Il est donc dans l’intérêt national du Japon de veiller à ce que l’issue de la guerre en Ukraine ne ressemble pas à une victoire russe. À cet égard, une impasse prolongée, dans laquelle Moscou ne pourrait prétendre avoir triomphé ni annexer légalement les territoires ukrainiens occupés dans le cadre d’un accord de paix éventuel, pourrait être l’option la moins dommageable. Ce qu’il faut éviter à tout prix, c’est de reconnaître les annexions russes par le biais d’accords de paix, qui auraient un impact durable sur la paix et la stabilité dans le système international actuel.
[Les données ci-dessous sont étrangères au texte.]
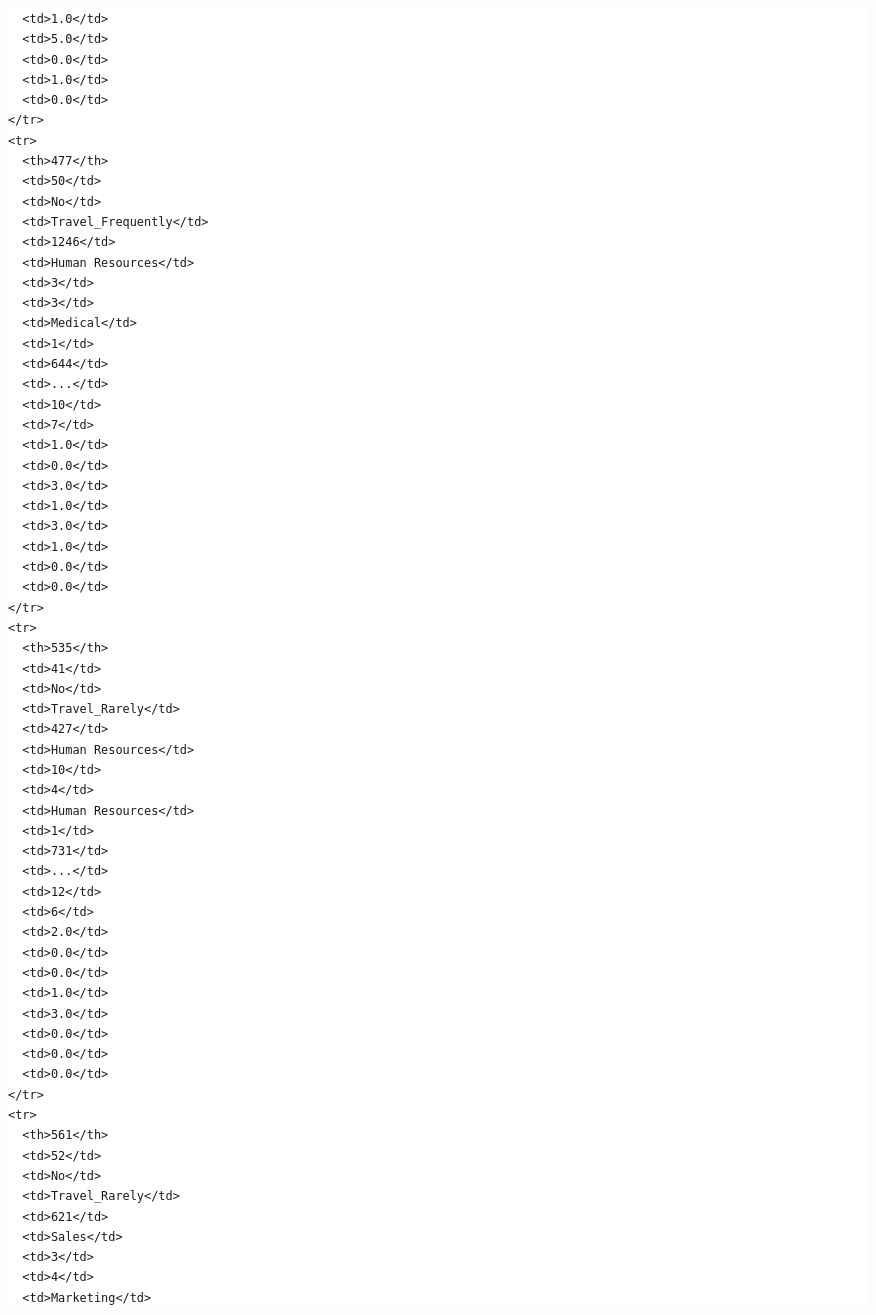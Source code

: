       <td>1.0</td>
      <td>5.0</td>
      <td>0.0</td>
      <td>1.0</td>
      <td>0.0</td>
    </tr>
    <tr>
      <th>477</th>
      <td>50</td>
      <td>No</td>
      <td>Travel_Frequently</td>
      <td>1246</td>
      <td>Human Resources</td>
      <td>3</td>
      <td>3</td>
      <td>Medical</td>
      <td>1</td>
      <td>644</td>
      <td>...</td>
      <td>10</td>
      <td>7</td>
      <td>1.0</td>
      <td>0.0</td>
      <td>3.0</td>
      <td>1.0</td>
      <td>3.0</td>
      <td>1.0</td>
      <td>0.0</td>
      <td>0.0</td>
    </tr>
    <tr>
      <th>535</th>
      <td>41</td>
      <td>No</td>
      <td>Travel_Rarely</td>
      <td>427</td>
      <td>Human Resources</td>
      <td>10</td>
      <td>4</td>
      <td>Human Resources</td>
      <td>1</td>
      <td>731</td>
      <td>...</td>
      <td>12</td>
      <td>6</td>
      <td>2.0</td>
      <td>0.0</td>
      <td>0.0</td>
      <td>1.0</td>
      <td>3.0</td>
      <td>0.0</td>
      <td>0.0</td>
      <td>0.0</td>
    </tr>
    <tr>
      <th>561</th>
      <td>52</td>
      <td>No</td>
      <td>Travel_Rarely</td>
      <td>621</td>
      <td>Sales</td>
      <td>3</td>
      <td>4</td>
      <td>Marketing</td>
Pensez-vous qu’une victoire russe en Ukraine encouragerait la Chine à prendre des mesures militaires contre Taïwan ?

Oui, je le pense. Tous ces développements et dynamiques géopolitiques sont liés d’une manière ou d’une autre. Lorsque la Russie a envahi l’Ukraine en février 2022, cela a provoqué une onde de choc en Asie de l’Est, en particulier à Taïwan. On craignait réellement que la Chine ne saisisse cette occasion pour lancer sa propre opération militaire.

Mais la riposte farouche, courageuse et résiliente des Ukrainiens a eu un effet dissuasif puissant. Le Japon doit continuer à les soutenir autant que possible. Les Ukrainiens ont rappelé au monde entier, y compris à Pékin, que l’agression pouvait se heurter à une forte résistance. En ce sens, Taïwan, et plus largement l’Asie de l’Est, ont été indirectement protégés par le peuple ukrainien qui défendait sa patrie.